I teach mainly first year Computing students and also conduct research into how humans interact with computing, what decisions they make about their own privacy and how to better inform those decisions.
I did Computing at Higher level at school and was encouraged to study it at university by one of my teachers who opened my eyes to the wide range of careers that are possible in computing – other than the programming aspect - including looking at different types of technology and how they can be used by people to improve their lives. My PhD, at the University of Dundee, examined how adults living with disabilities used technology to assist their day-to-day activities. Once I’d completed that, I came to Abertay as a postdoctoral researcher on a Knowledge Exchange project called Design in Action and after two years, and my first maternity leave, I started my permanent lectureship.
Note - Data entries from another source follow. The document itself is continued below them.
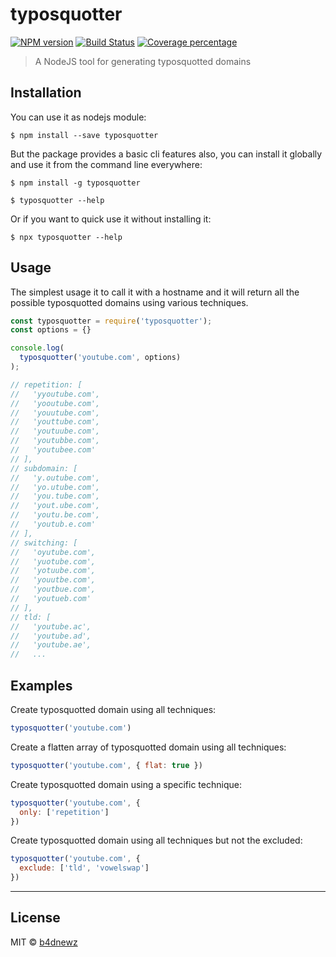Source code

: # typosquotter

[![NPM version][npm-image]][npm-url] [![Build Status][travis-image]][travis-url] [![Coverage percentage][coveralls-image]][coveralls-url]

> A NodeJS tool for generating typosquotted domains

## Installation

You can use it as nodejs module:

```
$ npm install --save typosquotter
```

But the package provides a basic cli features also, you can install it globally and use it from the command line everywhere:

```
$ npm install -g typosquotter

$ typosquotter --help
```

Or if you want to quick use it without installing it:

```
$ npx typosquotter --help
```

## Usage

The simplest usage it to call it with a hostname and it will return all the possible typosquotted domains using various techniques.

```js
const typosquotter = require('typosquotter');
const options = {}

console.log(
  typosquotter('youtube.com', options)
);

// repetition: [
//   'yyoutube.com',
//   'yooutube.com',
//   'youutube.com',
//   'youttube.com',
//   'youtuube.com',
//   'youtubbe.com',
//   'youtubee.com'
// ],
// subdomain: [
//   'y.outube.com',
//   'yo.utube.com',
//   'you.tube.com',
//   'yout.ube.com',
//   'youtu.be.com',
//   'youtub.e.com'
// ],
// switching: [
//   'oyutube.com',
//   'yuotube.com',
//   'yotuube.com',
//   'youutbe.com',
//   'youtbue.com',
//   'youtueb.com'
// ],
// tld: [
//   'youtube.ac',
//   'youtube.ad',
//   'youtube.ae',
//   ...
```

## Examples

Create typosquotted domain using all techniques:

```js
typosquotter('youtube.com')
```

Create a flatten array of typosquotted domain using all techniques:

```js
typosquotter('youtube.com', { flat: true })
```

Create typosquotted domain using a specific technique:

```js
typosquotter('youtube.com', {
  only: ['repetition']
})
```

Create typosquotted domain using all techniques but not the excluded:

```js
typosquotter('youtube.com', {
  exclude: ['tld', 'vowelswap']
})
```

---

## License

MIT © [b4dnewz](https://b4dnewz.github.io/)

[npm-image]: https://badge.fury.io/js/typosquotter.svg

[npm-url]: https://npmjs.org/package/typosquotter

[travis-image]: https://travis-ci.org/b4dnewz/node-typosquotting.svg?branch=master

[travis-url]: https://travis-ci.org/b4dnewz/node-typosquotting

[coveralls-image]: https://coveralls.io/repos/b4dnewz/node-typosquotting/badge.svg

[coveralls-url]: https://coveralls.io/r/b4dnewz/node-typosquotting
In my current position, I work part-time over three days a week so I can split my time between work and caring for my two young sons. Saying that, I don’t think anyone has the perfect work/life balance! Sometimes there are more work demands that mean I have less time for family and sometimes my children need me more so I spend less time working. I’m really lucky that my job is reasonably flexible, if still demanding, and that my colleagues are there to provide additional support when I need it (and vice-versa). I’ve needed to vary my work patterns since the birth of my second son – when I dropped from a 0.8FTE contract to 0.7FTE (condensed into three days) – and my line managers and Abertay HR have always been supportive to my flexible working requests. Staff with children or other caring responsibilities also get five Carer’s days per year if family demands need to take you out of work unexpectedly.
I don’t think there’s been any one particular person, lots of people have inspired me at different times. Particular teachers at school, tutors at uni and now my colleagues at work have all been great and helped encourage me to go further. Computing was definitely male-dominated when I was at school; by the time I got to Higher level, there were only two females in the class and uni was about the same ratio. Within SDI at Abertay, the staff gender balance is about 50/50, which I think is a testament to those women who do pursue the subject past school level and tend to keep going as they’re interested and able, and not necessarily driven by what the majority of their peer group are doing.
I would’ve told myself not to worry so much about how I would be perceived as a female studying computing. My experience has shown me that we are all individual and that it really doesn’t matter. Also, I would have told myself to invest in Bitcoin back when it was really cheap!